# EXERCISE INSTRUCTIONS
Extract the lines up to and including the one that contains "## What's inside?", starting with the first line of the entries below, and omit the pictures.

# DATA LISTING
────
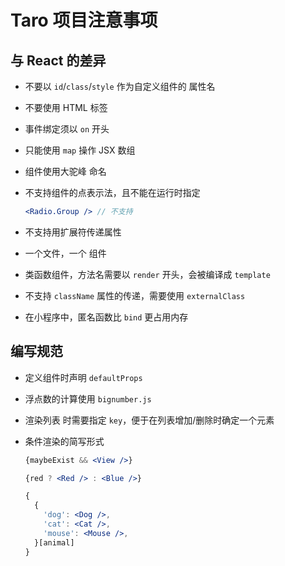 # Taro 项目注意事项

## 与 React 的差异

- 不要以 `id`/`class`/`style` 作为自定义组件的 属性名

- 不要使用 HTML 标签

- 事件绑定须以 `on` 开头

- 只能使用 `map` 操作 JSX 数组

- 组件使用大驼峰 命名

- 不支持组件的点表示法，且不能在运行时指定

  ```jsx
  <Radio.Group /> // 不支持
  ```

- 不支持用扩展符传递属性

- 一个文件，一个 组件

- 类函数组件，方法名需要以 `render` 开头，会被编译成 `template`

- 不支持 `className` 属性的传递，需要使用 `externalClass`

- 在小程序中，匿名函数比 `bind` 更占用内存

## 编写规范

- 定义组件时声明 `defaultProps`

- 浮点数的计算使用 `bignumber.js`

- 渲染列表 时需要指定 `key`，便于在列表增加/删除时确定一个元素

- 条件渲染的简写形式

  ```jsx
  {maybeExist && <View />}

  {red ? <Red /> : <Blue />}

  {
    {
      'dog': <Dog />,
      'cat': <Cat />,
      'mouse': <Mouse />,
    }[animal]
  }
  ```

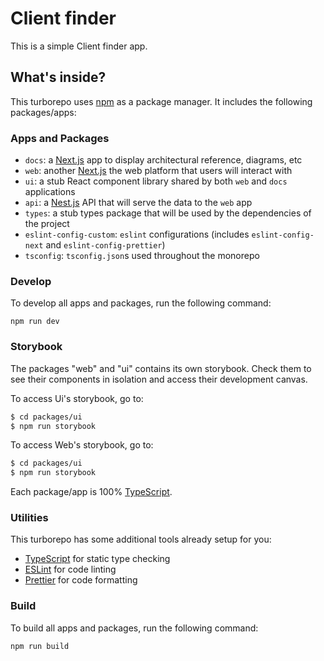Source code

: # Client finder

This is a simple Client finder app.



## What's inside?


This turborepo uses [npm](https://www.npmjs.com/) as a package manager. It includes the following packages/apps:

### Apps and Packages

- `docs`: a [Next.js](https://nextjs.org/) app to display architectural reference, diagrams, etc
- `web`: another [Next.js](https://nextjs.org/) the web platform that users will interact with
- `ui`: a stub React component library shared by both `web` and `docs` applications
- `api`: a [Nest.js](https://nestjs.com/) API that will serve the data to the `web` app
- `types`: a stub types package that will be used by the dependencies of the project
- `eslint-config-custom`: `eslint` configurations (includes `eslint-config-next` and `eslint-config-prettier`)
- `tsconfig`: `tsconfig.json`s used throughout the monorepo



### Develop

To develop all apps and packages, run the following command:

```
npm run dev
```


### Storybook

The packages "web" and "ui" contains its own storybook. Check them to see their components in isolation and access their development canvas.

To access Ui's storybook, go to:
```bash
$ cd packages/ui
$ npm run storybook
```

To access Web's storybook, go to:
```bash
$ cd packages/ui
$ npm run storybook
```

Each package/app is 100% [TypeScript](https://www.typescriptlang.org/).

### Utilities

This turborepo has some additional tools already setup for you:

- [TypeScript](https://www.typescriptlang.org/) for static type checking
- [ESLint](https://eslint.org/) for code linting
- [Prettier](https://prettier.io) for code formatting

### Build

To build all apps and packages, run the following command:

```
npm run build
```



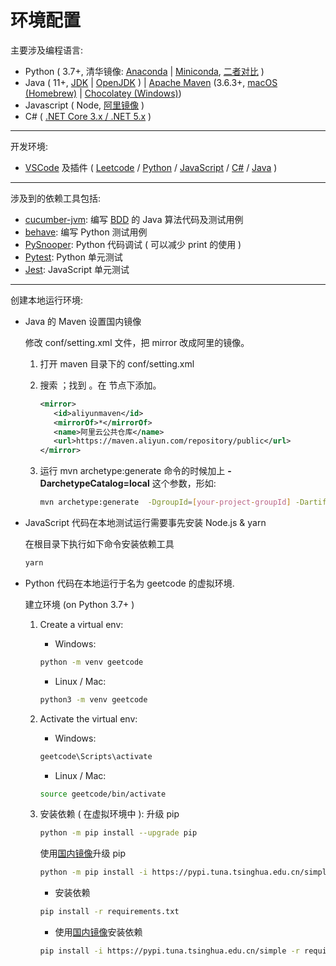 # 环境配置

主要涉及编程语言:

* Python ( 3.7+, 清华镜像: [Anaconda](https://mirrors.tuna.tsinghua.edu.cn/anaconda/archive/) | [Miniconda](https://mirrors.tuna.tsinghua.edu.cn/anaconda/miniconda/), [二者对比](https://docs.conda.io/projects/conda/en/latest/user-guide/install/download.html#anaconda-or-miniconda) )
* Java ( 11+, [JDK](https://www.oracle.com/cn/java/technologies/javase-downloads.html) | [OpenJDK](https://adoptopenjdk.net/) ) | [Apache Maven](https://maven.apache.org/) (3.6.3+, [macOS (Homebrew)](https://formulae.brew.sh/formula/maven#default) | [Chocolatey (Windows)](https://chocolatey.org/packages/maven))
* Javascript ( Node, [阿里镜像](http://npm.taobao.org/mirrors/node/) )
* C# ( [.NET Core 3.x / .NET 5.x](https://dotnet.microsoft.com/download) )

---

开发环境:

* [VSCode](https://code.visualstudio.com/) 及插件 ( [Leetcode](https://marketplace.visualstudio.com/items?itemName=shengchen.vscode-leetcode) / [Python](https://marketplace.visualstudio.com/items?itemName=ms-python.python) / [JavaScript](https://code.visualstudio.com/docs/nodejs/working-with-javascript) / [C#](https://code.visualstudio.com/docs/languages/csharp) / [Java](https://aka.ms/vscode-java-installer-win) )

---

涉及到的依赖工具包括:

* [cucumber-jvm](https://cucumber.io/docs/guides/10-minute-tutorial/): 编写 [BDD](https://school.cucumber.io/) 的 Java 算法代码及测试用例
* [behave](https://behave.readthedocs.io/en/latest/tutorial.html):  编写 Python 测试用例
* [PySnooper](https://github.com/cool-RR/PySnooper): Python 代码调试 ( 可以减少 print 的使用 )
* [Pytest](https://docs.pytest.org/en/stable/): Python 单元测试
* [Jest](https://jestjs.io/zh-Hans/): JavaScript 单元测试

---

创建本地运行环境:

* Java 的 Maven 设置国内镜像

   修改 conf/setting.xml 文件，把 mirror 改成阿里的镜像。

   1. 打开 maven 目录下的 conf/setting.xml
   2. 搜索 <mirrors>；找到 <mirrors>。在 <mirrors> 节点下添加。

      ```xml
      <mirror>
         <id>aliyunmaven</id>
         <mirrorOf>*</mirrorOf>
         <name>阿里云公共仓库</name>
         <url>https://maven.aliyun.com/repository/public</url>
      </mirror>
      ```
   3. 运行 mvn archetype:generate 命令的时候加上 **-DarchetypeCatalog=local** 这个参数，形如:

      ```bash
      mvn archetype:generate  -DgroupId=[your-project-groupId] -DartifactId=[your-project-name] -DarchetypeCatalog=local
      ```   

* JavaScript 代码在本地测试运行需要事先安装 Node.js & yarn

   在根目录下执行如下命令安装依赖工具

   ```bash
   yarn
   ```

* Python 代码在本地运行于名为 geetcode 的虚拟环境.

   建立环境 (on Python 3.7+ )

  1. Create a virtual env:
     * Windows:

     ```bash
     python -m venv geetcode
     ```

     * Linux / Mac:

     ```bash
     python3 -m venv geetcode
     ```

  2. Activate the virtual env:
     * Windows:

      ```bash
      geetcode\Scripts\activate
      ```

      * Linux / Mac:

      ```bash
      source geetcode/bin/activate
      ```

  3. 安装依赖 ( 在虚拟环境中 ):
     升级 pip

     ```bash
     python -m pip install --upgrade pip
     ```

     使用[国内镜像](https://mirrors.tuna.tsinghua.edu.cn/help/pypi/)升级 pip

     ```bash
     python -m pip install -i https://pypi.tuna.tsinghua.edu.cn/simple pip -U
     ```

     * 安装依赖

      ```bash
      pip install -r requirements.txt
      ```

     * 使用[国内镜像](https://mirrors.tuna.tsinghua.edu.cn/help/pypi/)安装依赖

     ```bash
     pip install -i https://pypi.tuna.tsinghua.edu.cn/simple -r requirements.txt
     ```

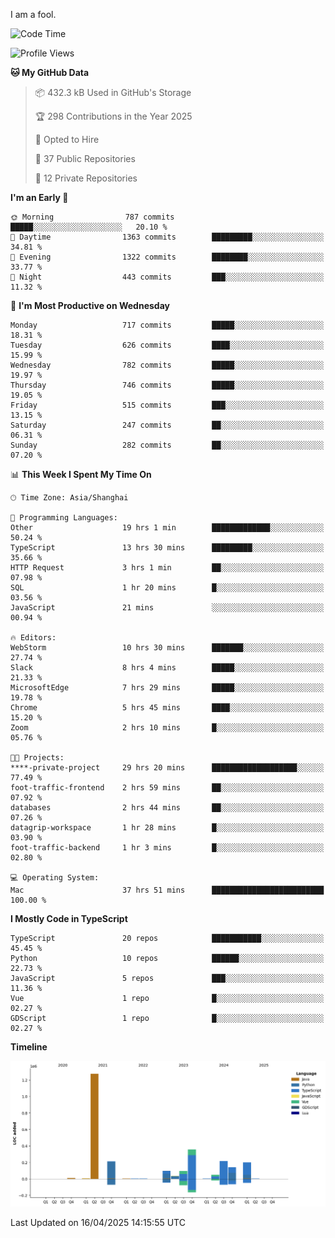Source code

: I am a fool.

<!--START_SECTION:waka-->
![Code Time](http://img.shields.io/badge/Code%20Time-2%2C889%20hrs%2010%20mins-blue)

![Profile Views](http://img.shields.io/badge/Profile%20Views-1-blue)

**🐱 My GitHub Data** 

> 📦 432.3 kB Used in GitHub's Storage 
 > 
> 🏆 298 Contributions in the Year 2025
 > 
> 💼 Opted to Hire
 > 
> 📜 37 Public Repositories 
 > 
> 🔑 12 Private Repositories 
 > 
**I'm an Early 🐤** 

```text
🌞 Morning                787 commits         █████░░░░░░░░░░░░░░░░░░░░   20.10 % 
🌆 Daytime                1363 commits        █████████░░░░░░░░░░░░░░░░   34.81 % 
🌃 Evening                1322 commits        ████████░░░░░░░░░░░░░░░░░   33.77 % 
🌙 Night                  443 commits         ███░░░░░░░░░░░░░░░░░░░░░░   11.32 % 
```
📅 **I'm Most Productive on Wednesday** 

```text
Monday                   717 commits         █████░░░░░░░░░░░░░░░░░░░░   18.31 % 
Tuesday                  626 commits         ████░░░░░░░░░░░░░░░░░░░░░   15.99 % 
Wednesday                782 commits         █████░░░░░░░░░░░░░░░░░░░░   19.97 % 
Thursday                 746 commits         █████░░░░░░░░░░░░░░░░░░░░   19.05 % 
Friday                   515 commits         ███░░░░░░░░░░░░░░░░░░░░░░   13.15 % 
Saturday                 247 commits         ██░░░░░░░░░░░░░░░░░░░░░░░   06.31 % 
Sunday                   282 commits         ██░░░░░░░░░░░░░░░░░░░░░░░   07.20 % 
```


📊 **This Week I Spent My Time On** 

```text
🕑︎ Time Zone: Asia/Shanghai

💬 Programming Languages: 
Other                    19 hrs 1 min        █████████████░░░░░░░░░░░░   50.24 % 
TypeScript               13 hrs 30 mins      █████████░░░░░░░░░░░░░░░░   35.66 % 
HTTP Request             3 hrs 1 min         ██░░░░░░░░░░░░░░░░░░░░░░░   07.98 % 
SQL                      1 hr 20 mins        █░░░░░░░░░░░░░░░░░░░░░░░░   03.56 % 
JavaScript               21 mins             ░░░░░░░░░░░░░░░░░░░░░░░░░   00.94 % 

🔥 Editors: 
WebStorm                 10 hrs 30 mins      ███████░░░░░░░░░░░░░░░░░░   27.74 % 
Slack                    8 hrs 4 mins        █████░░░░░░░░░░░░░░░░░░░░   21.33 % 
MicrosoftEdge            7 hrs 29 mins       █████░░░░░░░░░░░░░░░░░░░░   19.78 % 
Chrome                   5 hrs 45 mins       ████░░░░░░░░░░░░░░░░░░░░░   15.20 % 
Zoom                     2 hrs 10 mins       █░░░░░░░░░░░░░░░░░░░░░░░░   05.76 % 

🐱‍💻 Projects: 
****-private-project     29 hrs 20 mins      ███████████████████░░░░░░   77.49 % 
foot-traffic-frontend    2 hrs 59 mins       ██░░░░░░░░░░░░░░░░░░░░░░░   07.92 % 
databases                2 hrs 44 mins       ██░░░░░░░░░░░░░░░░░░░░░░░   07.26 % 
datagrip-workspace       1 hr 28 mins        █░░░░░░░░░░░░░░░░░░░░░░░░   03.90 % 
foot-traffic-backend     1 hr 3 mins         █░░░░░░░░░░░░░░░░░░░░░░░░   02.80 % 

💻 Operating System: 
Mac                      37 hrs 51 mins      █████████████████████████   100.00 % 
```

**I Mostly Code in TypeScript** 

```text
TypeScript               20 repos            ███████████░░░░░░░░░░░░░░   45.45 % 
Python                   10 repos            ██████░░░░░░░░░░░░░░░░░░░   22.73 % 
JavaScript               5 repos             ███░░░░░░░░░░░░░░░░░░░░░░   11.36 % 
Vue                      1 repo              █░░░░░░░░░░░░░░░░░░░░░░░░   02.27 % 
GDScript                 1 repo              █░░░░░░░░░░░░░░░░░░░░░░░░   02.27 % 
```



**Timeline**

![Lines of Code chart](https://raw.githubusercontent.com/VeejaLiu/VeejaLiu/master/assets/bar_graph.png)


 Last Updated on 16/04/2025 14:15:55 UTC
<!--END_SECTION:waka-->
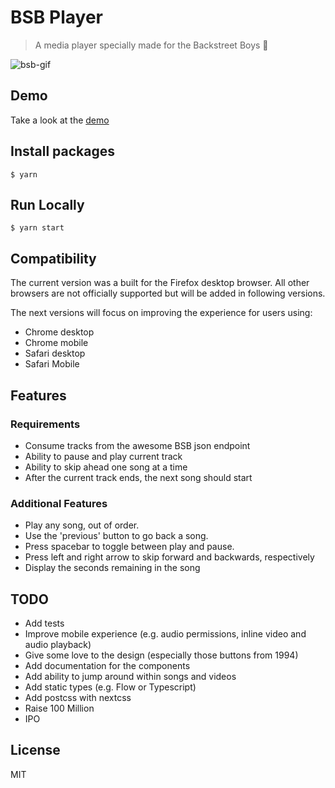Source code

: # BSB Player
> A media player specially made for the Backstreet Boys 🎤

![bsb-gif](https://media2.giphy.com/media/mOjsQA4btJbnW/giphy.gif)

## Demo
Take a look at the [demo](https://bsb-fbwqebiohc.now.sh/)

## Install packages
```
$ yarn
```

## Run Locally
```
$ yarn start
```

## Compatibility

The current version was a built for the Firefox desktop browser. All other browsers are not officially supported but will be added in following versions.

The next versions will focus on improving the experience for users using:
- Chrome desktop
- Chrome mobile
- Safari desktop
- Safari Mobile

## Features

### Requirements

- Consume tracks from the awesome BSB json endpoint
- Ability to pause and play current track
- Ability to skip ahead one song at a time
- After the current track ends, the next song should start

### Additional Features
- Play any song, out of order.
- Use the 'previous' button to go back a song.
- Press spacebar to toggle between play and pause.
- Press left and right arrow to skip forward and backwards, respectively
- Display the seconds remaining in the song

## TODO

- Add tests
- Improve mobile experience (e.g. audio permissions, inline video and audio playback)
- Give some love to the design (especially those buttons from 1994)
- Add documentation for the components
- Add ability to jump around within songs and videos
- Add static types (e.g. Flow or Typescript)
- Add postcss with nextcss
- Raise 100 Million
- IPO

## License
MIT
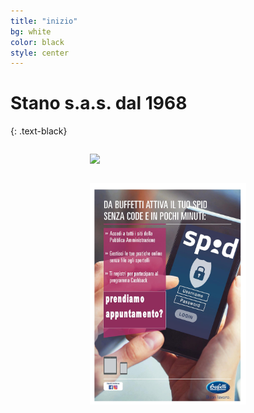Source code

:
 ```yaml
---
title: "inizio"
bg: white
color: black
style: center
---
```


# **Stano s.a.s. dal 1968**
{: .text-black}
<div>
    <div style="margin: 0 auto; width:250px; padding: 1em;">
        <a href="https://buffetti.it/shopping-bag/">
            <img src="https://buffetti.it/wp-content/uploads/2021/01/SB_GEN_FEB_Pagina_01-scaled.jpg"/>
        </a>
    </div>
    <div style="margin: 0 auto; width:250px; padding: 1em;">
      <img src="img/spid_modificato.jpg"/>
    </div>
</div>
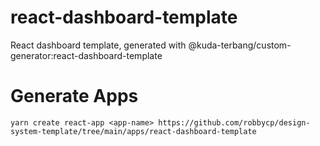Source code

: # react-dashboard-template

React dashboard template, generated with @kuda-terbang/custom-generator:react-dashboard-template

# Generate Apps

```
yarn create react-app <app-name> https://github.com/robbycp/design-system-template/tree/main/apps/react-dashboard-template
```
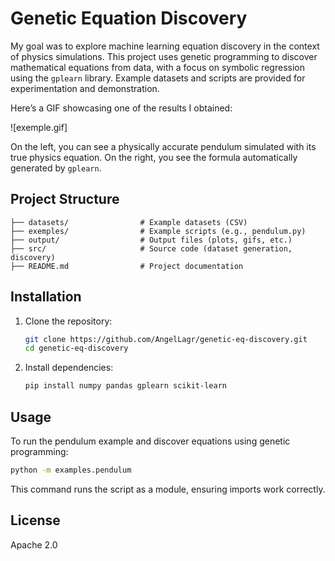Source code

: # Genetic Equation Discovery

My goal was to explore machine learning equation discovery in the context of physics simulations.
This project uses genetic programming to discover mathematical equations from data, with a focus on symbolic regression using the `gplearn` library. Example datasets and scripts are provided for experimentation and demonstration.

Here’s a GIF showcasing one of the results I obtained:

![exemple.gif]

On the left, you can see a physically accurate pendulum simulated with its true physics equation. On the right, you see the formula automatically generated by `gplearn`.

## Project Structure

```
├── datasets/                # Example datasets (CSV)
├── exemples/                # Example scripts (e.g., pendulum.py)
├── output/                  # Output files (plots, gifs, etc.)
├── src/                     # Source code (dataset generation, discovery)
├── README.md                # Project documentation
```

## Installation

1. Clone the repository:
   ```bash
   git clone https://github.com/AngelLagr/genetic-eq-discovery.git
   cd genetic-eq-discovery
   ```
2. Install dependencies: 
   ```bash
   pip install numpy pandas gplearn scikit-learn
   ```

## Usage

To run the pendulum example and discover equations using genetic programming:

```bash
python -m examples.pendulum
```

This command runs the script as a module, ensuring imports work correctly.

## License

Apache 2.0
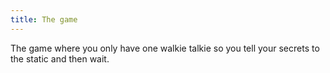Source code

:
 ```yaml
---
title: The game
---
```

The game where you only have one walkie talkie so you tell your secrets to the static and then wait. 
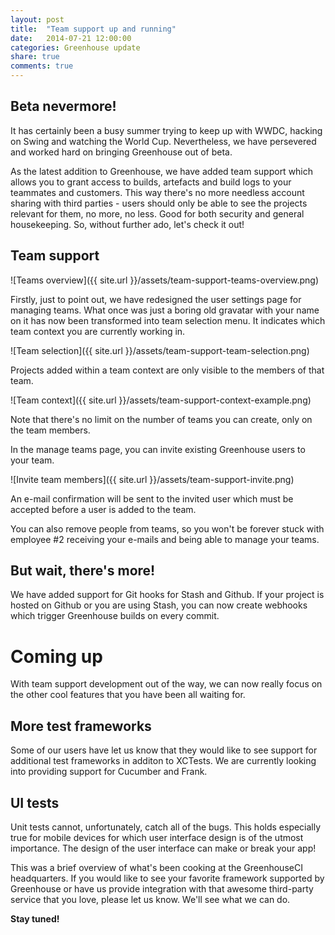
 ```yaml
---
layout: post
title:  "Team support up and running"
date:   2014-07-21 12:00:00
categories: Greenhouse update
share: true
comments: true
---
```


Beta nevermore!
--------------

It has certainly been a busy summer trying to keep up with WWDC, hacking on Swing and watching the World Cup.
Nevertheless, we have persevered and worked hard on bringing Greenhouse out of beta. 

As the latest addition to Greenhouse, we have added team support which allows you to grant access to builds, artefacts and build logs to your teammates and customers.
This way there's no more needless account sharing with third parties - users should only be able to see the projects relevant for them, no more, no less. Good for both security and general housekeeping.
So, without further ado, let's check it out!

Team support
------------


![Teams overview]({{ site.url }}/assets/team-support-teams-overview.png)

Firstly, just to point out, we have redesigned the user settings page for managing teams. 
What once was just a boring old gravatar with your name on it has now been transformed into team selection menu. It indicates which team context you are currently working in.

![Team selection]({{ site.url }}/assets/team-support-team-selection.png)

Projects added within a team context are only visible to the members of that team.

![Team context]({{ site.url }}/assets/team-support-context-example.png)

Note that there's no limit on the number of teams you can create, only on the team members. 

In the manage teams page, you can invite existing Greenhouse users to your team.

![Invite team members]({{ site.url }}/assets/team-support-invite.png)


An e-mail confirmation will be sent to the invited user which must be accepted before a user is added to the team.

You can also remove people from teams, so you won't be forever stuck with employee &#35;2 receiving your e-mails and being able to manage your teams. 


But wait, there's more!
-----------------------
We have added support for Git hooks for Stash and Github. If your project is hosted on Github or you are using Stash, you can now create webhooks which trigger Greenhouse builds on every commit.


Coming up
=========
With team support development out of the way, we can now really focus on the other cool features that you have been all waiting for.

More test frameworks
--------------------
Some of our users have let us know that they would like to see support for additional test frameworks in additon to XCTests. 
We are currently looking into providing support for Cucumber and Frank.

UI tests
--------
Unit tests cannot, unfortunately, catch all of the bugs. This holds especially true for mobile devices for which user interface design is of the utmost importance. The design of the user interface can make or break your app!

This was a brief overview of what's been cooking at the GreenhouseCI headquarters. If you would like to see your favorite framework supported by Greenhouse or have us provide integration with that awesome third-party service that you love, please let us know. We'll see what we can do. 

**Stay tuned!**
────
# RESULT BELOW
 # Taro 项目注意事项

## 与 React 的差异

- 不要以 `id`/`class`/`style` 作为自定义组件的 属性名

- 不要使用 HTML 标签

- 事件绑定须以 `on` 开头

- 只能使用 `map` 操作 JSX 数组

- 组件使用大驼峰 命名

- 不支持组件的点表示法，且不能在运行时指定

  ```jsx
  <Radio.Group /> // 不支持
  ```

- 不支持用扩展符传递属性

- 一个文件，一个 组件

- 类函数组件，方法名需要以 `render` 开头，会被编译成 `template`

- 不支持 `className` 属性的传递，需要使用 `externalClass`

- 在小程序中，匿名函数比 `bind` 更占用内存

## 编写规范

- 定义组件时声明 `defaultProps`

- 浮点数的计算使用 `bignumber.js`

- 渲染列表 时需要指定 `key`，便于在列表增加/删除时确定一个元素

- 条件渲染的简写形式

  ```jsx
  {maybeExist && <View />}

  {red ? <Red /> : <Blue />}

  {
    {
      'dog': <Dog />,
      'cat': <Cat />,
      'mouse': <Mouse />,
    }[animal]
  }
  ```

Source code

: # Client finder

This is a simple Client finder app.



## What's inside?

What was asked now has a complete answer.